Lalu apa yang terjadi apabila masa-masa bulan madu berpacaran telah usai? biasanya sih, percikan asmara yang dulu-dulu ada mulai berkurang. Entah mengapa, toleransi kita sekarang terhadap pacar juga mulai berbatas. Apakah mungkin dikarenakan perasaan “kau sudah aku miliki – aku sudah kau miliki”, akhirnya semua itu dianggap lazim, biasa saja, tak ada usaha mempertahankan, dan lain sebagainya. Mengapa kemudian kita lebih gampang murka terhadap kesalahan sang pacar? luar biasa sulit memaafkan, memaklumi, atau tolerir terhadap sesuatu kesalahan kecil yang apabila dilakukan orang lain, teman misalnya, kita dengan gampang akan melupakannya. Kemudian, kita juga mendadak gampang menghukum pacar lebih berat. Tak membalas sms, tak mengangkat telepon, berbicara ketus, ngambek tiba-tiba, dan lain-lain.

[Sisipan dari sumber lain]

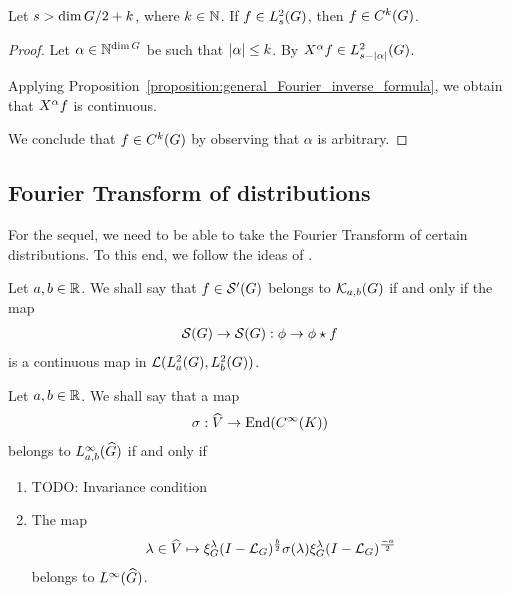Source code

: \begin{corollary}
    Let $s > \dim \Group / 2 + k$, where $k \in \N$.
    If $f \in \Sobolev s$,
    then $f \in \Class k$.
\end{corollary}
\begin{proof}
    Let $\alpha \in \N^{\dim \Group}$ be such that $\abs \alpha \leq k$.
    By %
    $\LeftDifferentialOperator \alpha f \in \Sobolev {s - \abs \alpha}$.

    Applying Proposition~\ref{proposition:general_Fourier_inverse_formula},
    we obtain that $\LeftDifferentialOperator \alpha f$ is continuous.
    
    We conclude that $f \in \Class k$ by observing that $\alpha$ is arbitrary.
\end{proof}

\subsection{Fourier Transform of distributions}

For the sequel, we need to be able to take the Fourier Transform of certain distributions.
To this end, we follow the ideas of \cite{FischerRuzhansky15}.

\begin{definition}
    Let $a, b \in \R$.
    We shall say that $f \in \TemperedDistributions\Group$ belongs to $\KernelsSobolev{a}{b}$ if and only if the map
    \begin{align*}
        \Schwartz\Group \to \Schwartz\Group : \phi \to \conv{\phi}{f}
    \end{align*}
    is a continuous map in $\Lin{\Sobolev{a}, \Sobolev{b}}$.
\end{definition}

\begin{definition}
    Let $a, b \in \R$.
    We shall say that a map
    \begin{align*}
        \sigma : \dualGroup\VectorSpace \to \End(\SmoothFunctions{\CompactGroup})
    \end{align*}
    belongs to $\LebesgueDual[a, b]{\infty}{\Group}$ if and only if
    \begin{enumerate}
        \item TODO: Invariance condition
        \item The map
            \begin{align*}
                \lambda \in \dualGroup\VectorSpace \mapsto
                \Rep\lambda \BesselPotential{b} \sigma(\lambda) \Rep\lambda \BesselPotential{-a}
            \end{align*}
            belongs to $\LebesgueDual{\infty}{\Group}$.
    \end{enumerate}
\end{definition}

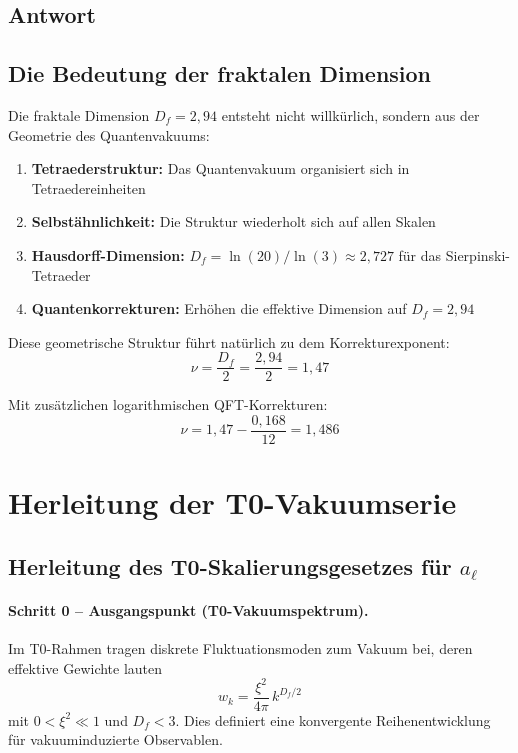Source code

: \documentclass[12pt,a4paper]{article}
\newcommand{\nulep}{\nu}
\theoremstyle{remark}
\newenvironment{answer}{\subsection*{Antwort}}{\vspace{1em}}
\begin{document}
\begin{answer}
	\subsection{Die Bedeutung der fraktalen Dimension}
	
	Die fraktale Dimension $D_f = 2{,}94$ entsteht nicht willkürlich, sondern aus der Geometrie des Quantenvakuums:
	\begin{enumerate}
		\item \textbf{Tetraederstruktur:} Das Quantenvakuum organisiert sich in Tetraedereinheiten
		\item \textbf{Selbstähnlichkeit:} Die Struktur wiederholt sich auf allen Skalen
		\item \textbf{Hausdorff-Dimension:} $D_f = \ln(20)/\ln(3) \approx 2{,}727$ für das Sierpinski-Tetraeder
		\item \textbf{Quantenkorrekturen:} Erhöhen die effektive Dimension auf $D_f = 2{,}94$
	\end{enumerate}
	
	Diese geometrische Struktur führt natürlich zu dem Korrekturexponent:
	\begin{equation}
		\nulep = \frac{D_f}{2} = \frac{2{,}94}{2} = 1{,}47
	\end{equation}
	
	Mit zusätzlichen logarithmischen QFT-Korrekturen:
	\begin{equation}
		\nulep = 1{,}47 - \frac{0{,}168}{12} = 1{,}486
	\end{equation}
\end{answer}

\section{Herleitung der T0-Vakuumserie}

\subsection{Herleitung des T0-Skalierungsgesetzes für $a_\ell$}

\paragraph{Schritt 0 -- Ausgangspunkt (T0-Vakuumspektrum).}
Im T0-Rahmen tragen diskrete Fluktuationsmoden zum Vakuum bei, deren effektive Gewichte lauten
\begin{equation}
	w_k = \frac{\xi^2}{4\pi}\,k^{D_f/2}
\end{equation}
mit $0<\xi^2\ll 1$ und $D_f<3$. Dies definiert eine konvergente Reihenentwicklung für vakuuminduzierte Observablen.
\end{document}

Oh Tuhan! apakah memang demikian gunanya seorang pacar? lalu mengapa seringkali kita merasa lebih tak enakan terhadap perasaan teman apabila kita tidak membalas sms atau menjawab teleponnya?

Pada akhirnya, tak peduli siapapun dia, pacar, keluarga, sahabat, dan orang-orang lain yang kita sayangi. Tak sepantasnya kita membeda-medakan dalam mengekspresikan kasih sayang kita kepada mereka. Jangan sampai kita berlaku manis atau menunjukkan perhatian hanya dikarenakan ada tujuan yang hendak kita capai. Walau rasanya malas, berusahalah mengekspresikan, minimal dalam bentuk ucapan. Saya bisa dibilang sedang berusaha, berusaha menjadi manusia yang lebih baik untuk orang-orang di sekitar saya. Berusaha untuk tidak gampang “menghukum” orang yang kita cintai. Sungguh… saya hanya merasa, alangkah tak adilnya, kita bisa bersikap ramah di tempat umum dengan orang yang baru saja kita temui, sedangkan kita tak bisa memberikan sikap terbaik kita terhadap orang yang kita sayangi.